- **Task instructions**: Where the word "longtable" appears in a line below, copy the whole line.

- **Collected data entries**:

-------------------------

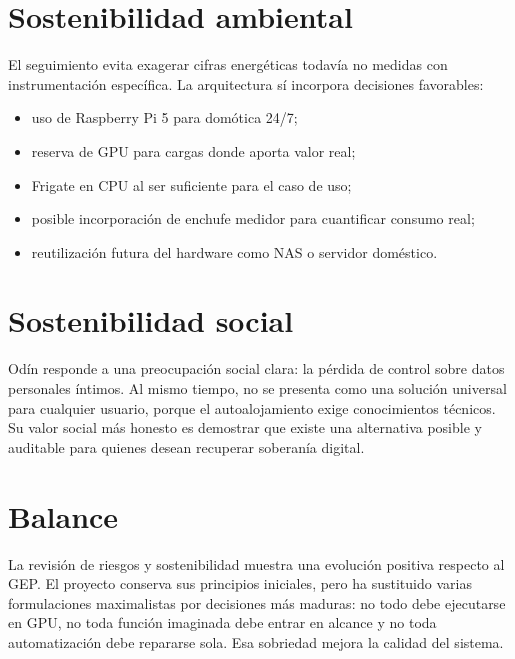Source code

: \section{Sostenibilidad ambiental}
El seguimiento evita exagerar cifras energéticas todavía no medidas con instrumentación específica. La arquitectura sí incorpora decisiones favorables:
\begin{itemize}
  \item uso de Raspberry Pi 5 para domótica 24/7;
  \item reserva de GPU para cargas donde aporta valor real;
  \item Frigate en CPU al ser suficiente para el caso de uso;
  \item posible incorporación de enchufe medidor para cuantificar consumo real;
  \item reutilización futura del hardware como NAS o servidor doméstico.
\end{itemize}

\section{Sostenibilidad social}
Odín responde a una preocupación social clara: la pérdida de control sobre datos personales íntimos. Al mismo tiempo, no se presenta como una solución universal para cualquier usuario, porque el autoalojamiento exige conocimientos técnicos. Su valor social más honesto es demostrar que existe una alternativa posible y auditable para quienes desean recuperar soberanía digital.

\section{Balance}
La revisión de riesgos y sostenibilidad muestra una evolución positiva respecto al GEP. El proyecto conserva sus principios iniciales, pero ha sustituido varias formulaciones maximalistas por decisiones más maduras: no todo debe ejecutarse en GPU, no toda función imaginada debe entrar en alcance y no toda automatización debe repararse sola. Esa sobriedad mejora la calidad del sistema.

-------------------------

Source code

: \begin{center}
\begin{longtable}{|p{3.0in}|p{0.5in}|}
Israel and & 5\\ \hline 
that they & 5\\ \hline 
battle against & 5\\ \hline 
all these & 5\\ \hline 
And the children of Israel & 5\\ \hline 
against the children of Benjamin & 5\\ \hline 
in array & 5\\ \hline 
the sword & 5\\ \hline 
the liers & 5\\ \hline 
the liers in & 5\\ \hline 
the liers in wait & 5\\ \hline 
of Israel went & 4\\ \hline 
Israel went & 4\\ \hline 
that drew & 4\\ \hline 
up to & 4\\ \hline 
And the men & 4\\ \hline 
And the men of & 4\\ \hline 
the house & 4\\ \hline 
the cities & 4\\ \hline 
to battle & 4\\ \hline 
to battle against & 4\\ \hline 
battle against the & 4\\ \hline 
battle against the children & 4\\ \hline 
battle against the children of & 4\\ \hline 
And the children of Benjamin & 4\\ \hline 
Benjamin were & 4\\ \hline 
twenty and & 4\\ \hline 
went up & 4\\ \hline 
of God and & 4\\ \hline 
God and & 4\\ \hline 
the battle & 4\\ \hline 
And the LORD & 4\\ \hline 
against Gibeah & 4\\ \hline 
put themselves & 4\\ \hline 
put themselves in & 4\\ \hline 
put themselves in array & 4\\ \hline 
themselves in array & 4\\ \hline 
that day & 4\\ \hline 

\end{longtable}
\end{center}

-------------------------

- **Written reply**:
\begin{longtable}{|p{3.0in}|p{0.5in}|}
\end{longtable}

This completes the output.